5. Boundary Structure: End-of-the-World Brane Interpretation

From the 5D perspective, the planes $y=0$ and $y=\pi r_c$ serve as true ETW branes: spacetime cannot be continued past these boundaries, and the bulk metric reflects across them. The localized brane tensions are encoded as discontinuities in the extrinsic curvature at each brane. The matching of AdS$_5$ geometry to these ETW boundaries is fully determined by the Israel conditions and the exact form of the warp factor. The structure naturally enforces that all physical fields are restricted to the region $0\leq y\leq\pi r_c$, with orbifold reflection symmetry $y\to-y$ (Kisselev, 2015, Kisselev, 2014).

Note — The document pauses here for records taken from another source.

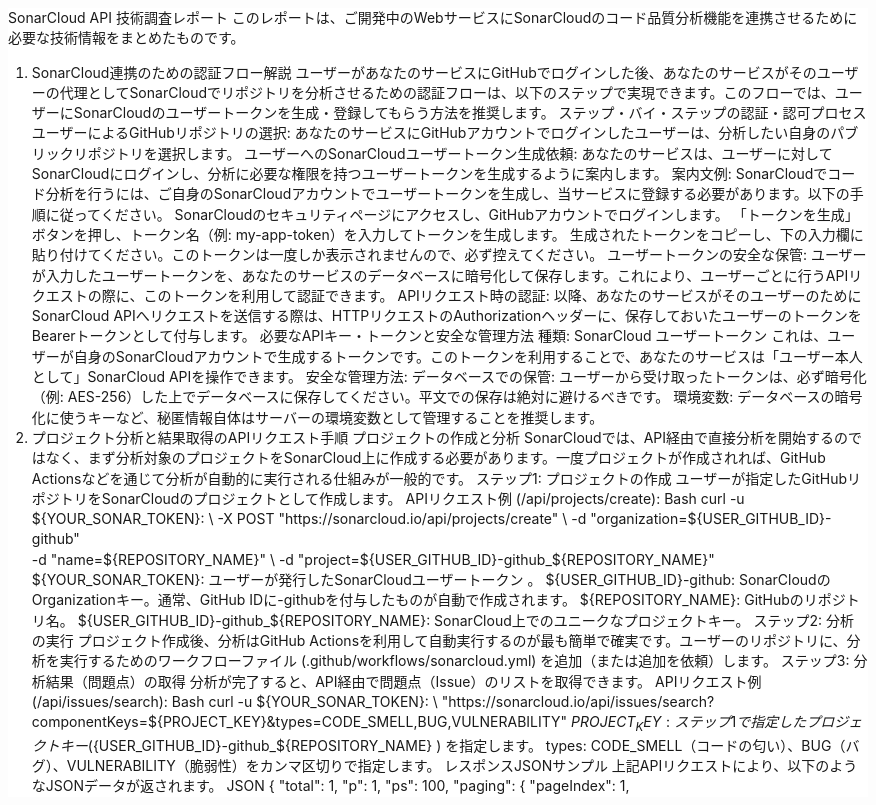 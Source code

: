 SonarCloud API 技術調査レポート
このレポートは、ご開発中のWebサービスにSonarCloudのコード品質分析機能を連携させるために必要な技術情報をまとめたものです。
1. SonarCloud連携のための認証フロー解説
ユーザーがあなたのサービスにGitHubでログインした後、あなたのサービスがそのユーザーの代理としてSonarCloudでリポジトリを分析させるための認証フローは、以下のステップで実現できます。このフローでは、ユーザーにSonarCloudのユーザートークンを生成・登録してもらう方法を推奨します。
ステップ・バイ・ステップの認証・認可プロセス
ユーザーによるGitHubリポジトリの選択:
あなたのサービスにGitHubアカウントでログインしたユーザーは、分析したい自身のパブリックリポジトリを選択します。
ユーザーへのSonarCloudユーザートークン生成依頼:
あなたのサービスは、ユーザーに対してSonarCloudにログインし、分析に必要な権限を持つユーザートークンを生成するように案内します。
案内文例:
SonarCloudでコード分析を行うには、ご自身のSonarCloudアカウントでユーザートークンを生成し、当サービスに登録する必要があります。以下の手順に従ってください。
SonarCloudのセキュリティページにアクセスし、GitHubアカウントでログインします。
「トークンを生成」ボタンを押し、トークン名（例: my-app-token）を入力してトークンを生成します。
生成されたトークンをコピーし、下の入力欄に貼り付けてください。このトークンは一度しか表示されませんので、必ず控えてください。
ユーザートークンの安全な保管:
ユーザーが入力したユーザートークンを、あなたのサービスのデータベースに暗号化して保存します。これにより、ユーザーごとに行うAPIリクエストの際に、このトークンを利用して認証できます。
APIリクエスト時の認証:
以降、あなたのサービスがそのユーザーのためにSonarCloud APIへリクエストを送信する際は、HTTPリクエストのAuthorizationヘッダーに、保存しておいたユーザーのトークンをBearerトークンとして付与します。
必要なAPIキー・トークンと安全な管理方法
種類: SonarCloud ユーザートークン
これは、ユーザーが自身のSonarCloudアカウントで生成するトークンです。このトークンを利用することで、あなたのサービスは「ユーザー本人として」SonarCloud APIを操作できます。
安全な管理方法:
データベースでの保管: ユーザーから受け取ったトークンは、必ず暗号化（例: AES-256）した上でデータベースに保存してください。平文での保存は絶対に避けるべきです。
環境変数: データベースの暗号化に使うキーなど、秘匿情報自体はサーバーの環境変数として管理することを推奨します。
2. プロジェクト分析と結果取得のAPIリクエスト手順
プロジェクトの作成と分析
SonarCloudでは、API経由で直接分析を開始するのではなく、まず分析対象のプロジェクトをSonarCloud上に作成する必要があります。一度プロジェクトが作成されれば、GitHub Actionsなどを通じて分析が自動的に実行される仕組みが一般的です。
ステップ1: プロジェクトの作成
ユーザーが指定したGitHubリポジトリをSonarCloudのプロジェクトとして作成します。
APIリクエスト例 (/api/projects/create):
Bash
curl -u ${YOUR_SONAR_TOKEN}: \
     -X POST "https://sonarcloud.io/api/projects/create" \
     -d "organization=${USER_GITHUB_ID}-github" \
     -d "name=${REPOSITORY_NAME}" \
     -d "project=${USER_GITHUB_ID}-github_${REPOSITORY_NAME}"
${YOUR_SONAR_TOKEN}: ユーザーが発行したSonarCloudユーザートークン 。
${USER_GITHUB_ID}-github: SonarCloudのOrganizationキー。通常、GitHub IDに-githubを付与したものが自動で作成されます。
${REPOSITORY_NAME}: GitHubのリポジトリ名。
${USER_GITHUB_ID}-github_${REPOSITORY_NAME}: SonarCloud上でのユニークなプロジェクトキー。
ステップ2: 分析の実行
プロジェクト作成後、分析はGitHub Actionsを利用して自動実行するのが最も簡単で確実です。ユーザーのリポジトリに、分析を実行するためのワークフローファイル (.github/workflows/sonarcloud.yml) を追加（または追加を依頼）します。
ステップ3: 分析結果（問題点）の取得
分析が完了すると、API経由で問題点（Issue）のリストを取得できます。
APIリクエスト例 (/api/issues/search):
Bash
curl -u ${YOUR_SONAR_TOKEN}: \
     "https://sonarcloud.io/api/issues/search?componentKeys=${PROJECT_KEY}&types=CODE_SMELL,BUG,VULNERABILITY"
${PROJECT_KEY}: ステップ1で指定したプロジェクトキー (${USER_GITHUB_ID}-github_${REPOSITORY_NAME} ) を指定します。
types: CODE_SMELL（コードの匂い）、BUG（バグ）、VULNERABILITY（脆弱性）をカンマ区切りで指定します。
レスポンスJSONサンプル
上記APIリクエストにより、以下のようなJSONデータが返されます。
JSON
{
  "total": 1,
  "p": 1,
  "ps": 100,
  "paging": {
    "pageIndex": 1,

6. Summary Table: RS ETW Brane Solution Structure

Feature	Mathematical Expression	Comments
General warp factor $\sigma(y)$	$$\frac{\kappa}{2}\left(|y|-|y-\pi r_c|\right)+\frac{|\kappa|\pi r_c}{2}-C$$	Encodes both branes; $C$ arbitrary
Junctions/Brane tensions	$\Delta\sigma' = \kappa$ at each brane; $\Lambda_1=-\Lambda_2=12\bar{M}_5^3\kappa$	Follows from Israel conditions
Planck scale ($M_{\rm Pl}$)	$$\frac{\bar{M}_5^3}{\kappa}(e^{2C} - e^{2C-2\kappa\pi r_c})$$	Sensitively depends on $C$
KK mass tower	$m_n = x_n\kappa e^{C-\kappa\pi r_c}$	$x_n$: zero of $J_1$

The RS scenario with ETW branes provides a one-parameter ($C$) family of orbifold- and brane-exchange-symmetric solutions with physically diverse ramifications for hierarchy, gravitational interactions, and observable spectra, with all key features directly determined by the bulk-brane Einstein system and Israel conditions (Kisselev, 2015, Kisselev, 2014).

7. Significance and Model Variants

The interpretation of branes as ETW boundaries clarifies boundary conditions and physical locality in warped 5D gravity models. The continuous degeneracy in $C$ allows RS-like theories to interpolate between standard RS1, symmetric warp scenarios, and small-curvature regimes without altering the underlying geometric or field-theoretic framework. The brane-localized stress–energy and corresponding jump conditions robustly fix the low-energy effective gravitational phenomenology, modulo the choice of $C$. This suggests a broad phenomenological landscape within the RS paradigm, tightly constrained by geometric symmetries and junction conditions, yet sensitive to model-building choices through the integration constant $C$ (Kisselev, 2015, Kisselev, 2014).